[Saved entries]
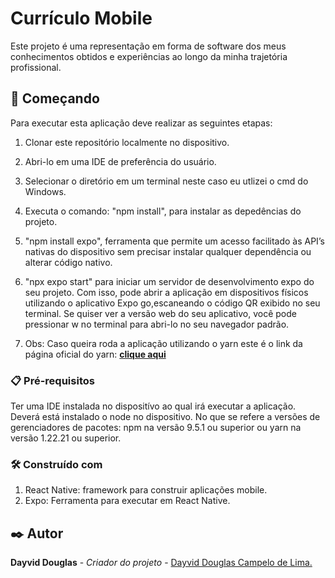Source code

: # Currículo Mobile

Este projeto é uma representação em forma de software dos meus conhecimentos obtidos e experiências ao longo da minha trajetória profissional.

## 🚀 Começando
Para executar esta aplicação deve realizar as seguintes etapas:
1. Clonar este repositório localmente no dispositivo.
2. Abri-lo em uma IDE de preferência do usuário.
3. Selecionar o diretório em um terminal neste caso eu utlizei o cmd do Windows.
4. Executa o comando: "npm install", para instalar as depedências do projeto.
5. "npm install expo", ferramenta que permite um acesso facilitado às API’s nativas do dispositivo sem precisar instalar qualquer dependência ou alterar código nativo.
6. "npx expo start" para iniciar um servidor de desenvolvimento expo do seu projeto. Com isso, pode abrir a aplicação em dispositivos físicos utilizando o aplicativo Expo go,escaneando o código QR exibido no seu terminal. Se quiser ver a versão web do seu aplicativo, você pode pressionar w no terminal para abri-lo no seu navegador padrão.

7. Obs: Caso queira roda a aplicação utilizando o yarn este é o link da página oficial do yarn: **[clique aqui](https://yarnpkg.com/)**

### 📋 Pré-requisitos
Ter uma IDE instalada no dispositívo ao qual irá executar a aplicação. Deverá está instalado o node no dispositivo. No que se refere a versões de gerenciadores de pacotes: npm na versão 9.5.1 ou superior ou yarn na versão 1.22.21 ou superior.

###  🛠️ Construído com
1. React Native: framework para construir aplicações mobile.
2. Expo: Ferramenta para executar em React Native.
   
## ✒️ Autor

**Dayvid Douglas** - *Criador do projeto* - [Dayvid Douglas Campelo de Lima.](https://github.com/dayviddouglas)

» About this task:
In the records above, find each line holding "executar" and copy it.

» Task answer:
Para executar esta aplicação deve realizar as seguintes etapas:
Ter uma IDE instalada no dispositívo ao qual irá executar a aplicação. Deverá está instalado o node no dispositivo. No que se refere a versões de gerenciadores de pacotes: npm na versão 9.5.1 ou superior ou yarn na versão 1.22.21 ou superior.
2. Expo: Ferramenta para executar em React Native.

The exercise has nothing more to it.